- **Exercise details**:
Whenever the word "Dóminus" turns up in a line of the data below, copy that line.

- **Record extracts**:
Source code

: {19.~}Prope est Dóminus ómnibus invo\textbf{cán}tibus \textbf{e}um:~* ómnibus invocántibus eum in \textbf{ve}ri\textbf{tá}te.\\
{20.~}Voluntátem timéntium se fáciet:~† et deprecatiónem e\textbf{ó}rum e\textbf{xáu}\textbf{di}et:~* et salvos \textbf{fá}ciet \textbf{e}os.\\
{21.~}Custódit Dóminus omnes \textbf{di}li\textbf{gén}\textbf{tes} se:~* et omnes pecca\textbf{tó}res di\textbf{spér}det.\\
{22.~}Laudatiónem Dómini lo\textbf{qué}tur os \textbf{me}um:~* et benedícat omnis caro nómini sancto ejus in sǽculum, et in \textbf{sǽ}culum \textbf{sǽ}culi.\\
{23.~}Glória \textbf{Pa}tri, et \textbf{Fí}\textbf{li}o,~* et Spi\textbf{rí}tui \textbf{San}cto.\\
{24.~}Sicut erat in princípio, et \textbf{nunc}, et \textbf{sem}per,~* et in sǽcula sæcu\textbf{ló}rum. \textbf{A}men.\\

- **Task result**:
: {19.~}Prope est Dóminus ómnibus invo\textbf{cán}tibus \textbf{e}um:~* ómnibus invocántibus eum in \textbf{ve}ri\textbf{tá}te.\\
{21.~}Custódit Dóminus omnes \textbf{di}li\textbf{gén}\textbf{tes} se:~* et omnes pecca\textbf{tó}res di\textbf{spér}det.\\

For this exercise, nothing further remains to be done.